◆ **WHAT YOU ARE ASKED TO DO**: Some entries follow. Reproduce exactly the lines starting at the one with "## 1. INTRODUCTION" and stopping after the one with "releasing applications and".
────────────────────────────────────────
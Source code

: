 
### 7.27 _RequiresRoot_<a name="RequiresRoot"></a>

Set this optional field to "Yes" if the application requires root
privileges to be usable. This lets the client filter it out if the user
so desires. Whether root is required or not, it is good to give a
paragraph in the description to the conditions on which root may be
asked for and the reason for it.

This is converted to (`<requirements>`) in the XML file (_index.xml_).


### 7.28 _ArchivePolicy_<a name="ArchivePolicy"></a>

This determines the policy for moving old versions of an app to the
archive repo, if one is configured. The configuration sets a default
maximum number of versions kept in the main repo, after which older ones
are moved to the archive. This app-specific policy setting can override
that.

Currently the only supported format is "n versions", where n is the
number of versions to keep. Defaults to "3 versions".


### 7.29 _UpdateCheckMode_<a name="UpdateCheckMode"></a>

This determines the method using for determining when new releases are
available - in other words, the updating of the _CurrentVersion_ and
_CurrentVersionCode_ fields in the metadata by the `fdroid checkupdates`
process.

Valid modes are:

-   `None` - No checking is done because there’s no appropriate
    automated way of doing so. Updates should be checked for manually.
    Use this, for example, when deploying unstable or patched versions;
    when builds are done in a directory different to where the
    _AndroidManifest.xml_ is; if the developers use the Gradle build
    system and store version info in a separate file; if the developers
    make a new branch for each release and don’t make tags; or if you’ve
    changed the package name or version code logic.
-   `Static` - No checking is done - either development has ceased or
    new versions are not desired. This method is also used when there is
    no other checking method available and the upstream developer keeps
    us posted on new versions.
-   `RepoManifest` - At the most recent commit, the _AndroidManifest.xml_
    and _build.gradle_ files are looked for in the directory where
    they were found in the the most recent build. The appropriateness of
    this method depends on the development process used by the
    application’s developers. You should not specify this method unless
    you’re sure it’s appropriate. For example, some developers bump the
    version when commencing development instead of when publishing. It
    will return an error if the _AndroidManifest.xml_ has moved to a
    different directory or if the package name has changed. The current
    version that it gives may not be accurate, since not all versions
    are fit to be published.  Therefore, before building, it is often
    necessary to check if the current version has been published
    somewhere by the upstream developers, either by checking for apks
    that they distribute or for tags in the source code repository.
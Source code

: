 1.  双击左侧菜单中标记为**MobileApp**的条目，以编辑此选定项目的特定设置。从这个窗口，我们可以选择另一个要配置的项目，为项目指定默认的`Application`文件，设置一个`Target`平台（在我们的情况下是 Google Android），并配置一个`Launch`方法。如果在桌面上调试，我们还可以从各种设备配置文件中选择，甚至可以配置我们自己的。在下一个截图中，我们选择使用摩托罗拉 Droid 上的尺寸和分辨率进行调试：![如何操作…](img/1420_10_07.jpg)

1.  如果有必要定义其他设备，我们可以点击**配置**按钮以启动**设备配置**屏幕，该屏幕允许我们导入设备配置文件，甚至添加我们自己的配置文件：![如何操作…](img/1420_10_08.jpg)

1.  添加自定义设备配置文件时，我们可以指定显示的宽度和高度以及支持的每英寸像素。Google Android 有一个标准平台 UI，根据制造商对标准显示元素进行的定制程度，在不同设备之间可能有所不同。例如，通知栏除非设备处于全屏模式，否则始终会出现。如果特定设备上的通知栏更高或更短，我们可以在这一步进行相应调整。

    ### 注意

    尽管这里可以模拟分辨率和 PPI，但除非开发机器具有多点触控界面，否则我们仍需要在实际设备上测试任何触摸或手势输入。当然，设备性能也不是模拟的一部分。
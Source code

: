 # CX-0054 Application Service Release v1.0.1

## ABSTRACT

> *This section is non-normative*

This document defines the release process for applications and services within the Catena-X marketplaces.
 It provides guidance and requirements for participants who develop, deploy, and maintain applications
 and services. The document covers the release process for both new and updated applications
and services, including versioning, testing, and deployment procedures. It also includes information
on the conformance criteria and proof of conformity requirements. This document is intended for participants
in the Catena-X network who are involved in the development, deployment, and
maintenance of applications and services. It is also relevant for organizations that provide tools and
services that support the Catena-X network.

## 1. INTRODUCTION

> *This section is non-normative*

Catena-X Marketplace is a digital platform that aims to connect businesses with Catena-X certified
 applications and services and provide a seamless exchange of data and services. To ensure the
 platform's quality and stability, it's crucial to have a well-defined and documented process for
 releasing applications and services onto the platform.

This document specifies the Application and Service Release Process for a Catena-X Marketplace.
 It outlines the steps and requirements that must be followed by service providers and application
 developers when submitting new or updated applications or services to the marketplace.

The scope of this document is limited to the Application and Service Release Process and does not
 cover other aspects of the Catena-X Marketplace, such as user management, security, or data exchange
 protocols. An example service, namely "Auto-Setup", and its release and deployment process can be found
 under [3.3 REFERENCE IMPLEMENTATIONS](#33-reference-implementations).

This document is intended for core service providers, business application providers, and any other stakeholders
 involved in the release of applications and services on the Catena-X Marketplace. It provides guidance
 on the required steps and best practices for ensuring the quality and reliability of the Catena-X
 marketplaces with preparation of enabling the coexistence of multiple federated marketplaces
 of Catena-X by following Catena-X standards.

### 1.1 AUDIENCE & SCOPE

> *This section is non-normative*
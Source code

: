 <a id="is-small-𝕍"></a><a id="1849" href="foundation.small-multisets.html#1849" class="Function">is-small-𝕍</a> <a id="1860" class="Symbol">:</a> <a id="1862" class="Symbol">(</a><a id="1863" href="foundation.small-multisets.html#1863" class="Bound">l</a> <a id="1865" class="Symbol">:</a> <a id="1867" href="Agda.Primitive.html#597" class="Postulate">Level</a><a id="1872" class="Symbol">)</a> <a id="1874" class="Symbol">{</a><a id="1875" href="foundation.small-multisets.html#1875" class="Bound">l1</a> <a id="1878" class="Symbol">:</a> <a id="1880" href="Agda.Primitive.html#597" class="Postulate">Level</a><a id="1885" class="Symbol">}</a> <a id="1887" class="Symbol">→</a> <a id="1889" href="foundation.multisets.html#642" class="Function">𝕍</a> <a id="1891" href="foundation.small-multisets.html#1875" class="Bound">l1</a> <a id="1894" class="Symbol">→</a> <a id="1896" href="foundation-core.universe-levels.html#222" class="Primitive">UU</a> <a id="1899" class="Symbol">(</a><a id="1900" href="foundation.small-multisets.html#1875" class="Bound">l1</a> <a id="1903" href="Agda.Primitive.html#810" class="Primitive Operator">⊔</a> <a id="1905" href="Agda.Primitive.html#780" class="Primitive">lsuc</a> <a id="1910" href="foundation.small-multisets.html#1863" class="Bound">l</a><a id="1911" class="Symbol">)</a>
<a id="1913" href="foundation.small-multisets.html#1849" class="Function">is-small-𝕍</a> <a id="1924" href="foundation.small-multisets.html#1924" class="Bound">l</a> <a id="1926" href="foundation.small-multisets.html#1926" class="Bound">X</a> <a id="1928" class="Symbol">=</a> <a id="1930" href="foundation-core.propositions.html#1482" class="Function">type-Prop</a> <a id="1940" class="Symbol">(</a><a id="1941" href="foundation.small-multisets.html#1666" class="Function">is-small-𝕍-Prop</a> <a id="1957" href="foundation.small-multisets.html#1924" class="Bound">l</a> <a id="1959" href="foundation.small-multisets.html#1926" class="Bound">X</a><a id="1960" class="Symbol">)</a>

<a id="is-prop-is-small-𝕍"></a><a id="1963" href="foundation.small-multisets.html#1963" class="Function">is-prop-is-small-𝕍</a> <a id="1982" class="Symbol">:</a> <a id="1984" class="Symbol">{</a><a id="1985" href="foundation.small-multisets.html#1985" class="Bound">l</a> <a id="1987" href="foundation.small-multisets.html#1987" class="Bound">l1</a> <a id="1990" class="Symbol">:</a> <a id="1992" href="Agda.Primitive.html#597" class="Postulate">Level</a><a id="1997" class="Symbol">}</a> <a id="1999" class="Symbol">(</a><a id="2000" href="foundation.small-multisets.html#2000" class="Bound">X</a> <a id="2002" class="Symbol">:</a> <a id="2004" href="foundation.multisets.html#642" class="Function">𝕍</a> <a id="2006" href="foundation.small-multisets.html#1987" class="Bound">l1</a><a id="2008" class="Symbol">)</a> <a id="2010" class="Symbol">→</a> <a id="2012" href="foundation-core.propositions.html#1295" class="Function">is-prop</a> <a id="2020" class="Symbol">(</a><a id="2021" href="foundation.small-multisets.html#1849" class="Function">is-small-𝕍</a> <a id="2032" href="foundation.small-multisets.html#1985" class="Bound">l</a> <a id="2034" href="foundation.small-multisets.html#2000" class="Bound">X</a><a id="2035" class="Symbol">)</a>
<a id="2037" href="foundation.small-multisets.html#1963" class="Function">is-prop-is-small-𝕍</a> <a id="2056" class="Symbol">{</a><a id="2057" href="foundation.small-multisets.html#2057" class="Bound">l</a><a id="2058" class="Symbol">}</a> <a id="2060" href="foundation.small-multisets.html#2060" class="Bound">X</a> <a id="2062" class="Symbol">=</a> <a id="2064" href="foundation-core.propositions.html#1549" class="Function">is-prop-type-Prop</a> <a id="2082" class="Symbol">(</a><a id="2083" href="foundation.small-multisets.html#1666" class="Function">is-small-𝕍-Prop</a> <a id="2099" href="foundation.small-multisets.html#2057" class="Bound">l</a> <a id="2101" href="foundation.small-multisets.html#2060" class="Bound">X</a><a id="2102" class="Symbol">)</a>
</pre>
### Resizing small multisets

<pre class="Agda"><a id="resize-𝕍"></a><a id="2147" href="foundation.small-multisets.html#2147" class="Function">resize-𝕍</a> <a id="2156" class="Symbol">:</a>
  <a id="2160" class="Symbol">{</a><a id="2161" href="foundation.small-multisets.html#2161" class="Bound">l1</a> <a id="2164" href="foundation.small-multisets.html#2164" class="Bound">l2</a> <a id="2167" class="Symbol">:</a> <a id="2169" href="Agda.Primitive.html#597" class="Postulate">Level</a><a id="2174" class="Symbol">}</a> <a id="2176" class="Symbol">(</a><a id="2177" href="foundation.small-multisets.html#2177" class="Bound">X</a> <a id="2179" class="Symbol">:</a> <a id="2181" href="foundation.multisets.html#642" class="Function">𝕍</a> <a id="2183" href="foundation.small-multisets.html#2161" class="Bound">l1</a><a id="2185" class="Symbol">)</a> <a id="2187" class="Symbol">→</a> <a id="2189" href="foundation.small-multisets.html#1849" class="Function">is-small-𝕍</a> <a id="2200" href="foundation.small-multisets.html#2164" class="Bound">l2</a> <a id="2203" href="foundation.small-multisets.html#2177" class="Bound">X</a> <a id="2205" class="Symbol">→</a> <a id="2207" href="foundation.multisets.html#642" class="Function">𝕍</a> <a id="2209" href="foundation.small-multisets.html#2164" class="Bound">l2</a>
────────────────────────────────────────
◆ **REPLY TO THE TASK**:
## 1. INTRODUCTION

> *This section is non-normative*

Catena-X Marketplace is a digital platform that aims to connect businesses with Catena-X certified
 applications and services and provide a seamless exchange of data and services. To ensure the
 platform's quality and stability, it's crucial to have a well-defined and documented process for
 releasing applications and services onto the platform.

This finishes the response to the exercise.